Modify the containerd configuration file on each node (typically /etc/containerd/config.toml) to ensure the following setting is present:
# Enable CDI as described in
# https://tags.cncf.io/container-device-interface#containerd-configuration
[plugins."io.containerd.grpc.v1.cri"]
enable_cdi = true
cdi_spec_dirs = ["/etc/cdi", "/var/run/cdi"]
After modifying the configuration, restart the containerd service on each node for the changes to take effect.
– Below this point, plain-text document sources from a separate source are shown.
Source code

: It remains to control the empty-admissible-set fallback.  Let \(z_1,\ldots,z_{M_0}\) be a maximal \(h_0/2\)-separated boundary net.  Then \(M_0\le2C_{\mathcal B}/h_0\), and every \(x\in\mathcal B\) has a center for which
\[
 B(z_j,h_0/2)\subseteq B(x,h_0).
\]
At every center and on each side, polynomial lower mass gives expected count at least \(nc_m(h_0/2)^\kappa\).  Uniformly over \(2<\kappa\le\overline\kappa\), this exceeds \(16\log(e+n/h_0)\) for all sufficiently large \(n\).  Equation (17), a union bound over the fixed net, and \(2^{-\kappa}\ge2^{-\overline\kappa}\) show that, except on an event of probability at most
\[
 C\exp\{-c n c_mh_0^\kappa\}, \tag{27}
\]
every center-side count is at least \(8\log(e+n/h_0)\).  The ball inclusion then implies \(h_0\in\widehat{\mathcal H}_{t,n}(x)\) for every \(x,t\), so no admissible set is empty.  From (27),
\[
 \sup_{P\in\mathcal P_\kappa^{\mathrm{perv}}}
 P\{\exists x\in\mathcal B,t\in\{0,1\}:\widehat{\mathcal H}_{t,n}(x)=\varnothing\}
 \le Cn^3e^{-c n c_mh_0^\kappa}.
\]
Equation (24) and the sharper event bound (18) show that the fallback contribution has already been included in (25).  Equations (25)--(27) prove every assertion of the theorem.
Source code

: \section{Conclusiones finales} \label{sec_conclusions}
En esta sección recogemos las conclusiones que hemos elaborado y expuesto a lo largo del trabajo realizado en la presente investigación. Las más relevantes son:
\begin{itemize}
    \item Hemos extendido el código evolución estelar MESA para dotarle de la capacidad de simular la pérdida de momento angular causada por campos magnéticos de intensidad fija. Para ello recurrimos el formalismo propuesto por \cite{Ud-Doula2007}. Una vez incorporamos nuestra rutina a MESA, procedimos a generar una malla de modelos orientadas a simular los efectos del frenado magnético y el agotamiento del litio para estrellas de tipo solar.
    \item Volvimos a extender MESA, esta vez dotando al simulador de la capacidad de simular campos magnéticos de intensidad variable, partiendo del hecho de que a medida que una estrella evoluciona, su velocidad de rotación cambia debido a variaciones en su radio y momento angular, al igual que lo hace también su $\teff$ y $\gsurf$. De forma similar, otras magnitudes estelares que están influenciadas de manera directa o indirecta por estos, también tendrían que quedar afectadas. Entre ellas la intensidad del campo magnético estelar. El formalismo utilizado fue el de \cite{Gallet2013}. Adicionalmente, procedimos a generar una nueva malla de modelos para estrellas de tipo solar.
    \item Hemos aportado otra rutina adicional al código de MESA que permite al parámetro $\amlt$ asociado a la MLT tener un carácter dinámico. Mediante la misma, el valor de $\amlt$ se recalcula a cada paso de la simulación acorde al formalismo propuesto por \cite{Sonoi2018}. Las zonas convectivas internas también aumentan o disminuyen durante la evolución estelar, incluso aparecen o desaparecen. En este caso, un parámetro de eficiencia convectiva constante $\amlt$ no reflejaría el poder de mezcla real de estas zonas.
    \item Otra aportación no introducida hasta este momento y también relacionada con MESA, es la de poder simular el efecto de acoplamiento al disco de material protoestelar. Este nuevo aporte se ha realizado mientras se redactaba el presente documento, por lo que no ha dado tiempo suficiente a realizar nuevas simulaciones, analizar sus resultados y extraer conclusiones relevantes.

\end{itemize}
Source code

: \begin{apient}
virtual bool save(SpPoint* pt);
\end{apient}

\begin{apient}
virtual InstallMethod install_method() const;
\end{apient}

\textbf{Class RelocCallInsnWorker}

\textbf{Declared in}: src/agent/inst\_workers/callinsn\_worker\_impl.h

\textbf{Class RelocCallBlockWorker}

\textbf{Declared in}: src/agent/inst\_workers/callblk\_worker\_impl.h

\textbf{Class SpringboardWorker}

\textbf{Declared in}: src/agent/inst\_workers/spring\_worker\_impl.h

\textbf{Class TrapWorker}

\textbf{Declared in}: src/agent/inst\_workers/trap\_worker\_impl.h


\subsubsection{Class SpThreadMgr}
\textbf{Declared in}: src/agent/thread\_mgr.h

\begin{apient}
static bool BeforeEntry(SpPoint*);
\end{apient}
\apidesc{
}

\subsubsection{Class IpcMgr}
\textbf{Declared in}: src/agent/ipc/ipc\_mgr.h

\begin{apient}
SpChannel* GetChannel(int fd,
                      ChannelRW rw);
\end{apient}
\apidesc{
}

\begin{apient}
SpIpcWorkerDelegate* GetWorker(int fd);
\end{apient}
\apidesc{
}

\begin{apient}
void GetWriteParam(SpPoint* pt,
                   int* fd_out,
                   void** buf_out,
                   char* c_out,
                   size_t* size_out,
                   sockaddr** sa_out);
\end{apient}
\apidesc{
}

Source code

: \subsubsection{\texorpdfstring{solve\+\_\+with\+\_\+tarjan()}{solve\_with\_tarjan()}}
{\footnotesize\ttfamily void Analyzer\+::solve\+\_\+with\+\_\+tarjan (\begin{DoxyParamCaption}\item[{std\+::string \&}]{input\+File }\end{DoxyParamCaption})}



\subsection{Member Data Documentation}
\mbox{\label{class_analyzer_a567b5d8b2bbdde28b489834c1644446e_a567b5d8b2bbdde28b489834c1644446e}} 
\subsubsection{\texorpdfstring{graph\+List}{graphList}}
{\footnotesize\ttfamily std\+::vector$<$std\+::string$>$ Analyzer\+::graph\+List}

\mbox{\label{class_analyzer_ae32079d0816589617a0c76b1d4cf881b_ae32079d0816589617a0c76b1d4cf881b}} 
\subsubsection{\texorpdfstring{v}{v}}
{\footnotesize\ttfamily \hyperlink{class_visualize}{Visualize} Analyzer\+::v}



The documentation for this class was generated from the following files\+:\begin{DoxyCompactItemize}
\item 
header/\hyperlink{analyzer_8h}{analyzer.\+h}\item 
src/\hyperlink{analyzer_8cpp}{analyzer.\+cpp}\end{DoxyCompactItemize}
For example: sudo systemctl restart containerd
If you are using other container runtimes, please refer to: how-to-configure-cdi
1. Configure Kube-apiserver
DRA-related APIs are k8s built-in resources instead of CRD resources, and these resources are not registered by default in v1.32, so you need to set the startup parameters of kube-apiserver to manually register DRA-related APIs, add or ensure the following flag is present in your kube-apiserver manifest or configuration:
--runtime-config=resource.k8s.io/v1beta1=true
2. Install Volcano With DRA feature gates enabled
When installing Volcano, you need to enable the DRA related feature gates, e.g., DynamicResourceAllocation must be enabled when you need to use DRA,
you can also choose to enable the DRAAdminAccess feature gate to manage devices as your need.
When you are using helm to install Volcano, you can use following command to install Volcano with DRA feature gates enabled:
helm install volcano volcano/volcano --namespace volcano-system --create-namespace \
--set custom.scheduler_feature_gates="DynamicResourceAllocation=true" \
# Add other necessary Helm values for your installation
When you directly use kubectl apply -f to install Volcano, you need to add or ensure the following flag is present in your volcano-scheduler manifest:
--feature-gates=DynamicResourceAllocation=true
3. Configure Volcano Scheduler Plugins
After installing Volcano, you need to configure the Volcano scheduler’s plugin configuration to enable the DRA plugin within the predicates plugin arguments.
Locate your Volcano scheduler configuration (A ConfigMap contains the configuration). Find the predicates plugin configuration and add or modify its arguments to enable DRA plugin.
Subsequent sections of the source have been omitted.